3, I can’t make contact with a line-manager who has interviewed three jobseekers in the last ten days or so.  Following on from the point above, I struggle with this aspect of recruitment as jobseekers are naturally anxious for feedback following an interview and surely a Line Manager has a duty to provide that information asap.  This makes us recruiters look pretty inefficient and more importantly, leaves the jobseeker completely in the dark.

4, On a more personal level, eighteen years ago this week my best friend at University, Nik Lynch, was killed whilst travelling in Brazil.  We met via the University Sailing Club and had travelled all over the country to sailing regattas enjoying some of the best times of my life.  Nik was always the life and soul of the party.

In April 1993 he was visiting Manaus, in the heart of the beautiful Amazon rainforest.  Having spent a perfect day swimming in the river and having fun with friends, later that evening he and two others went for drinks at a local bar.

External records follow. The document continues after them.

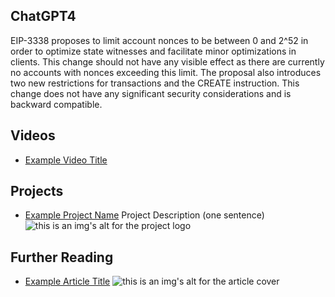 ## ChatGPT4

EIP-3338 proposes to limit account nonces to be between 0 and 2^52 in order to optimize state witnesses and facilitate minor optimizations in clients. This change should not have any visible effect as there are currently no accounts with nonces exceeding this limit. The proposal also introduces two new restrictions for transactions and the CREATE instruction. This change does not have any significant security considerations and is backward compatible.

## Videos

- [Example Video Title](https://www.youtube.com/watch?v=TDGq4aeevgY)

## Projects

- [Example Project Name](https://xxxx.xxx/xxxxx) Project Description (one sentence) ![this is an img's alt for the project logo](https://xxxx.xxx/project-logo.xxx)

## Further Reading

- [Example Article Title](https://xxxx.xxx/xxxxx) ![this is an img's alt for the article cover](https://xxxx.xxx/article-cover.xxx)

They were walking back to their hotel when they got caught in gunfire between armed robbers and security guards and Nik was shot in the head by a stray bullet.  He didn’t regain consciousness.  Nik Lynch was only 23 when he died.  I still think of Nik every day and often wonder what he would have done when I find myself in tricky situations.

Just before writing this blog I saw a moving blog post by Mervyn Dinnen about the very sad death of a multimedia expert, Fraser Maclennan, who carried out the filming at the Unconference I attended last month:


The premature deaths of Nik Lynch, Fraser Maclennan and others puts all our business problems in perspective.  Mervyn ends his post with the following which pretty well sums up how I feel today:
"Life is precarious, sometimes too fragile to be ignored. If ever I needed a reminder to seize the day and grab every opportunity to enjoy it then this weekend provided it. You never know what will happen next."